--- EXTRACTED INFORMATION Enclosed Below ---

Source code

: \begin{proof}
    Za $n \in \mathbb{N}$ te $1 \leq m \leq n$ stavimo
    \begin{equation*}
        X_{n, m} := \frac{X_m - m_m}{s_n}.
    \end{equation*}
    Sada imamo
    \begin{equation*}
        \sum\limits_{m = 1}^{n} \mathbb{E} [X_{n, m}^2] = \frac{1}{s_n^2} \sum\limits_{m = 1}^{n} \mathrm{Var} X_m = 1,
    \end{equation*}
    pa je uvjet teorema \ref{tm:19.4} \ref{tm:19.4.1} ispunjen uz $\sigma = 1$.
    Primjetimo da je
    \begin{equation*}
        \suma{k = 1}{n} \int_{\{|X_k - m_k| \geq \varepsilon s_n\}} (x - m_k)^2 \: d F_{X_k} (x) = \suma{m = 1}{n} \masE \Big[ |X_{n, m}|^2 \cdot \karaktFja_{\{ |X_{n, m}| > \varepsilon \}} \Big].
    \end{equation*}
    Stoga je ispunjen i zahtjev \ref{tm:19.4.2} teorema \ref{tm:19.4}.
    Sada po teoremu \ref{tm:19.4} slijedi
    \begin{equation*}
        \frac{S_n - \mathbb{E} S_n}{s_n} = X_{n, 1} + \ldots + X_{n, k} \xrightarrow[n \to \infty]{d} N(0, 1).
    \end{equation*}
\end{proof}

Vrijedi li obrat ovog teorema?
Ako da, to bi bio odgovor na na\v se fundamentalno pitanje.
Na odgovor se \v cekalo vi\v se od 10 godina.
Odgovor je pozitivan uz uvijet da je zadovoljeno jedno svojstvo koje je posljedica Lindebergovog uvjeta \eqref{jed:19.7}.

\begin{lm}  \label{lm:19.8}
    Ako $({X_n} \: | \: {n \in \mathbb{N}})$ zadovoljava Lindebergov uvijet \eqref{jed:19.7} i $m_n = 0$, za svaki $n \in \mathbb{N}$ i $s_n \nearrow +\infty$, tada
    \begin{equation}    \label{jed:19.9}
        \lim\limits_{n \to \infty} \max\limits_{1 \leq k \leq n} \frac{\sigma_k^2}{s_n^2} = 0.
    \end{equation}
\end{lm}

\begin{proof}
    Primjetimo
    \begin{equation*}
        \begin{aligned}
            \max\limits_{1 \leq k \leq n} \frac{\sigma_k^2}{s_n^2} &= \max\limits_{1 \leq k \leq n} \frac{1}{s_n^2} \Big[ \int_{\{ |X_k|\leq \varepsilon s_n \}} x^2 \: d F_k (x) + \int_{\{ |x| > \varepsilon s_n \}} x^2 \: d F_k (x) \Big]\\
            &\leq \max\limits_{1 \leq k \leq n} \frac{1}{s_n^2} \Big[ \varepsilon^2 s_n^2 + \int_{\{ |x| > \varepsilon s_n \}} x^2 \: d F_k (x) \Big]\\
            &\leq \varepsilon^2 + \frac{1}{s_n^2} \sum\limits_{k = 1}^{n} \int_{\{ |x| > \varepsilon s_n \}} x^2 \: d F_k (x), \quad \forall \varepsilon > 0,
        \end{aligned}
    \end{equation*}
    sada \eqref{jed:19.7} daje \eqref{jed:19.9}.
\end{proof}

--- End of Enclosed EXTRACTED INFORMATION ---
--- EXTRACTED INFORMATION Enclosed Below ---

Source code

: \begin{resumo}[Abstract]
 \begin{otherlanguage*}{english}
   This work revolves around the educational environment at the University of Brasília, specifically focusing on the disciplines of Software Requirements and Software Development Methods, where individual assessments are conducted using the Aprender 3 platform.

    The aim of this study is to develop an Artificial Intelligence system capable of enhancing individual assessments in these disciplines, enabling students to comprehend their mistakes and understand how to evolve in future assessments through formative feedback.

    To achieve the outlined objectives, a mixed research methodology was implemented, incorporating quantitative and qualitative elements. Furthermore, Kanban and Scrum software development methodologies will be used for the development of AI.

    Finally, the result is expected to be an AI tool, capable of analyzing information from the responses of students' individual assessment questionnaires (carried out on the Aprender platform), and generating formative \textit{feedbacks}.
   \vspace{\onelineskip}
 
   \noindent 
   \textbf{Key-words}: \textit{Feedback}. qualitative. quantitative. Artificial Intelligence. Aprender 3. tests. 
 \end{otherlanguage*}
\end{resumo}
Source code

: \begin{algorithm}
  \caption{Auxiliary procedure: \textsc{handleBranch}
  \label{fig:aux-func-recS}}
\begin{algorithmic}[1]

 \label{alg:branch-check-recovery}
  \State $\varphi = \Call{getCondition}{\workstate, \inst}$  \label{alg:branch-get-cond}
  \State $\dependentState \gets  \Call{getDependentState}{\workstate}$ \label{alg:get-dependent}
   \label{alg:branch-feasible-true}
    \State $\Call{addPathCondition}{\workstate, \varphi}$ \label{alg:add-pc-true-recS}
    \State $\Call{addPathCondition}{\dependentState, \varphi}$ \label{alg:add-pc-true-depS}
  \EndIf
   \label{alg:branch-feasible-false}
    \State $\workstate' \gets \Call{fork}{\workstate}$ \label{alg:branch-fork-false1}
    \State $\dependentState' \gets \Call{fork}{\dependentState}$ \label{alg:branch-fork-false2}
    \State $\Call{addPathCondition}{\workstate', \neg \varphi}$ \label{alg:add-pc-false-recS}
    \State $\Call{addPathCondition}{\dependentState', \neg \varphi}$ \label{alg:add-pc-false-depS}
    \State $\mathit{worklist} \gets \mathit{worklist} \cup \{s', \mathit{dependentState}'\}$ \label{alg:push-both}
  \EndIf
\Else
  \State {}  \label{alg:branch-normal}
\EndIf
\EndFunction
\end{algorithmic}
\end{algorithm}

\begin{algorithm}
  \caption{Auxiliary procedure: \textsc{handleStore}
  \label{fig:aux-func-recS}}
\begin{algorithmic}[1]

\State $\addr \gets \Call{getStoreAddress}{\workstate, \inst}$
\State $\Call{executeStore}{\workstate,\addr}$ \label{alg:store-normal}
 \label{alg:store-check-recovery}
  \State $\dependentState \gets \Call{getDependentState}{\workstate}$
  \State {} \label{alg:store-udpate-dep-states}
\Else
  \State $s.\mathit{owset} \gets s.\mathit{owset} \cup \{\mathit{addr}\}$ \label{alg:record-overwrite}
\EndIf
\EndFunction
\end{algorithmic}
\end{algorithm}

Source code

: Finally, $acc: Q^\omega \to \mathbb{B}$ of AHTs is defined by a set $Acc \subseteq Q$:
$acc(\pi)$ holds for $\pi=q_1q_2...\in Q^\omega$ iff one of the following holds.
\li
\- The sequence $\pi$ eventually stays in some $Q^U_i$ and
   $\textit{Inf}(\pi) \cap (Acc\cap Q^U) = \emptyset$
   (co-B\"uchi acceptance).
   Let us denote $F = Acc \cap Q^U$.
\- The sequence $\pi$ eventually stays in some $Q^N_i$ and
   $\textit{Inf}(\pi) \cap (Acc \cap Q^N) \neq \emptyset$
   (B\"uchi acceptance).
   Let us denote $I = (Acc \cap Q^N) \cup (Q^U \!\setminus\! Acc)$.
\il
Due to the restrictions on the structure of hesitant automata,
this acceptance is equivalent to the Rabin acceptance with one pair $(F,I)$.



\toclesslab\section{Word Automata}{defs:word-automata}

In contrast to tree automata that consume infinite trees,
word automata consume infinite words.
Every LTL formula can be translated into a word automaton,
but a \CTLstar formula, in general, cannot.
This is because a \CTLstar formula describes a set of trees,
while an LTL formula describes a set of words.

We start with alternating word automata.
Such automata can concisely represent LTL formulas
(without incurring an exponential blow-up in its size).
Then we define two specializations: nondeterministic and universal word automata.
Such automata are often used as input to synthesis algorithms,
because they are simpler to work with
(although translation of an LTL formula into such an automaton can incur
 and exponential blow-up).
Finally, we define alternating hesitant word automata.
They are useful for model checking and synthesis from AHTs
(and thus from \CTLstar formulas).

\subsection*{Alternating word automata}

--- End of Enclosed EXTRACTED INFORMATION ---
--- EXTRACTED INFORMATION Enclosed Below ---

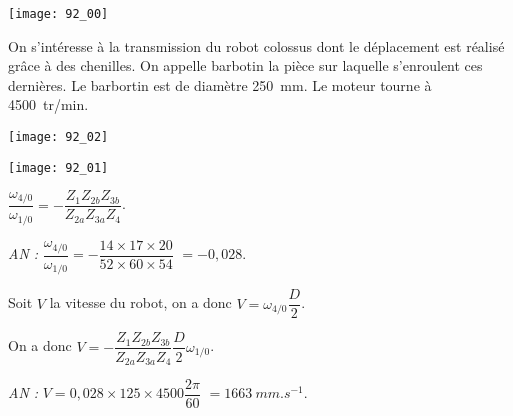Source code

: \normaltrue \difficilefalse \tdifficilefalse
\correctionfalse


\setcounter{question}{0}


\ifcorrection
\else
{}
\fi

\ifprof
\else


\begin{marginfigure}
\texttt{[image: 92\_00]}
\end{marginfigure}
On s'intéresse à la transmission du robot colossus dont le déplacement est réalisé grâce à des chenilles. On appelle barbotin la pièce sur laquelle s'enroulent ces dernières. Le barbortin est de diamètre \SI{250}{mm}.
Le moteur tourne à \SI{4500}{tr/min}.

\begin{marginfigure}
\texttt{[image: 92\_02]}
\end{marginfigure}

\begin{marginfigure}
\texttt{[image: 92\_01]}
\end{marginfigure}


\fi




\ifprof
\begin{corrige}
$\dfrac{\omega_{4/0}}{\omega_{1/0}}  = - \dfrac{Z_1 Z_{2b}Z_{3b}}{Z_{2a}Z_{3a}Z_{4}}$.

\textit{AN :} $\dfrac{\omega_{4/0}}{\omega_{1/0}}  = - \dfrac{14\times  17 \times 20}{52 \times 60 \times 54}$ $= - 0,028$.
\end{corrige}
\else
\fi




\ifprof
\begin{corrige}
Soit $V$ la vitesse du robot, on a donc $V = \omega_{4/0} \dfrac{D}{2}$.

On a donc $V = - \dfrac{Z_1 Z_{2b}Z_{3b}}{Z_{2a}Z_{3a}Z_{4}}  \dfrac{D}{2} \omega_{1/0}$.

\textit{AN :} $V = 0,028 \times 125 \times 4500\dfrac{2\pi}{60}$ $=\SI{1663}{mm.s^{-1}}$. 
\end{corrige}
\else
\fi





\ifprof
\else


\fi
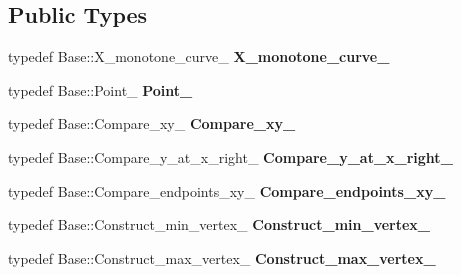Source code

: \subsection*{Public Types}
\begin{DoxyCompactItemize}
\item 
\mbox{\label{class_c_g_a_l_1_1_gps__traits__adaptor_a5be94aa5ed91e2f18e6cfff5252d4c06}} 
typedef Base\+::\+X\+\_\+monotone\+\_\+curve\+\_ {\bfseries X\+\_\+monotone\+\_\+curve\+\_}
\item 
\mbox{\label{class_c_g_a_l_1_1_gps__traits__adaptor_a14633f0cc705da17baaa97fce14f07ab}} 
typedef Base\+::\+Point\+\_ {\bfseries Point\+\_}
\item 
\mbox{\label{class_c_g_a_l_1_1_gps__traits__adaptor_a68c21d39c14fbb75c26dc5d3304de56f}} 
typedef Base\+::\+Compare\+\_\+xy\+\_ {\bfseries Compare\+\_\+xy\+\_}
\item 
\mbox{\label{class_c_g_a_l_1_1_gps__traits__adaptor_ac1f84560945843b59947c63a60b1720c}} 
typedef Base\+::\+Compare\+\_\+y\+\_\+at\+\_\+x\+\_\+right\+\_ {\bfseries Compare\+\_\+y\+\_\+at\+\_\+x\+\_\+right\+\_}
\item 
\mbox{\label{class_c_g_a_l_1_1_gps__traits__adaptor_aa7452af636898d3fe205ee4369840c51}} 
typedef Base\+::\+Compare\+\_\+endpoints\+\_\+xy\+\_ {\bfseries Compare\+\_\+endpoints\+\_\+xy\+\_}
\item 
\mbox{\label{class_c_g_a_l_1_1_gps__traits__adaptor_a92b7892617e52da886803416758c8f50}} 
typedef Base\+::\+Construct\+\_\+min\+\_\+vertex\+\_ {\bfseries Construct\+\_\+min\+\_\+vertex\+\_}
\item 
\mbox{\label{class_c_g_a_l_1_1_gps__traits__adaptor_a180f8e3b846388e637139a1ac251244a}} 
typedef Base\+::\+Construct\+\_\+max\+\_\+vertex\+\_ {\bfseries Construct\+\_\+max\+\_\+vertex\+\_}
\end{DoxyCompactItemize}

--- End of Enclosed EXTRACTED INFORMATION ---

YOUR TASK -
Please state how many lines in the listing above hold the string "CTLstar", and nothing more.

WRITTEN ANSWER -
3